Music journalist and musician Wald (Talking 'Bout Your Mama: The Dozens, Snaps, and the Deep Roots of Rap, 2014, etc.) focuses on one evening in music history to explain the evolution of contemporary music, especially folk, blues, and rock.
The date of that evening is July 25, 1965, at the Newport Folk Festival, where there was an unbelievably unexpected occurrence: singer/songwriter Bob Dylan, already a living legend in his early 20s, overriding the acoustic music that made him famous in favor of electronically based music, causing reactions ranging from adoration to intense resentment among other musicians, DJs, and record buyers.
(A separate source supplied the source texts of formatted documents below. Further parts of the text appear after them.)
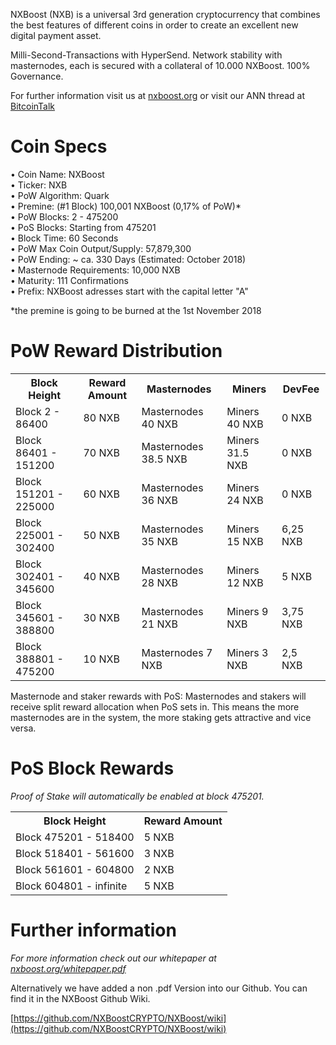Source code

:NXBoost (NXB) is a universal 3rd generation cryptocurrency that combines the best features of different coins
in order to create an excellent new digital payment asset.

Milli-Second-Transactions with HyperSend.
Network stability with masternodes, each is secured with a collateral of 10.000 NXBoost. 100% Governance.

For further information visit us at [nxboost.org](https://nxboost.org/) or visit our ANN thread at [BitcoinTalk](https://bitcointalk.org/index.php?topic=2343884.0)

# Coin Specs

• Coin Name: NXBoost  
• Ticker: NXB  
• PoW Algorithm: Quark  
• Premine: (#1 Block) 100,001 NXBoost (0,17% of PoW)*  
• PoW Blocks: 2 - 475200  
• PoS Blocks: Starting from 475201  
• Block Time: 60 Seconds  
• PoW Max Coin Output/Supply: 57,879,300  
• PoW Ending: ~ ca. 330 Days (Estimated: October 2018)  
• Masternode Requirements: 10,000 NXB  
• Maturity: 111 Confirmations  
• Prefix: NXBoost adresses start with the capital letter "A"   

*the premine is going to be burned at the 1st November 2018

# PoW Reward Distribution

<table>
  <tr><th>Block Height</th><th>Reward Amount</th><th>Masternodes</th><th>Miners</th><th>DevFee</th></tr>
  <tr><td>Block 2 - 86400</td><td>80 NXB</td><td>   Masternodes 40 NXB</td><td>Miners 40 NXB</td><td>0 NXB</td></tr>
<tr><td>Block 86401 - 151200</td><td>70 NXB</td><td>  Masternodes 38.5 NXB</td><td>Miners 31.5 NXB</td><td>0 NXB</td></tr>
<tr><td>Block 151201 - 225000</td><td>60 NXB</td><td>  Masternodes 36 NXB</td><td>Miners 24 NXB</td><td>0 NXB</td></tr>
<tr><td>Block 225001 - 302400</td><td>50 NXB</td><td>  Masternodes 35 NXB</td><td>Miners 15 NXB</td><td>6,25 NXB</td></tr>
<tr><td>Block 302401 - 345600</td><td>40 NXB</td><td>   Masternodes 28 NXB</td><td>Miners 12 NXB</td><td>5 NXB</td></tr>
<tr><td>Block 345601 - 388800</td><td>30 NXB</td><td>      Masternodes 21 NXB</td><td>Miners 9 NXB</td><td>3,75 NXB</td></tr>
<tr><td>Block 388801 - 475200</td><td>10 NXB</td><td>      Masternodes 7 NXB</td><td>Miners 3 NXB</td><td>2,5 NXB</td></tr>
</table>

Masternode and staker rewards with PoS:
Masternodes and stakers will receive split reward allocation when PoS sets in.
This means the more masternodes are in the system, the more staking gets attractive and vice versa.

# PoS Block Rewards

_Proof of Stake will automatically be enabled at block 475201._
<table>
<tr><th>Block Height</th><th>Reward Amount</th>                  
<tr><td>Block 475201 - 518400</td><td>5 NXB</td></tr>
<tr><td>Block 518401 - 561600</td><td>3 NXB</td></tr>
<tr><td>Block 561601 - 604800</td><td>2 NXB</td></tr>
<tr><td>Block 604801 - infinite</td><td>5 NXB</td></tr>
</table>


# Further information

_For more information check out our whitepaper at [nxboost.org/whitepaper.pdf](https://nxboost.org/whitepaper.pdf)_


Alternatively we have added a non .pdf Version into our Github. You can find it in the NXBoost Github Wiki.

[https://github.com/NXBoostCRYPTO/NXBoost/wiki](https://github.com/NXBoostCRYPTO/NXBoost/wiki)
Dylan has told his own stories (those stories vary because that’s Dylan’s character), and plenty of other music journalists have explored the Dylan phenomenon. What sets Wald's book apart is his laser focus on that one date. The detailed recounting of what did and did not occur on stage and in the audience that night contains contradictory evidence sorted skillfully by the author. He offers a wealth of context; in fact, his account of Dylan's stage appearance does not arrive until 250 pages in. The author cites dozens of sources, well-known and otherwise, but the key storylines, other than Dylan, involve acoustic folk music guru Pete Seeger and the rich history of the Newport festival, a history that had created expectations smashed by Dylan. Furthermore, the appearances on the pages by other musicians—e.g., Joan Baez, the Weaver, Peter, Paul, and Mary, Dave Van Ronk, and Gordon Lightfoot—give the book enough of an expansive feel. Wald's personal knowledge seems encyclopedic, and his endnotes show how he ranged far beyond personal knowledge to produce the book.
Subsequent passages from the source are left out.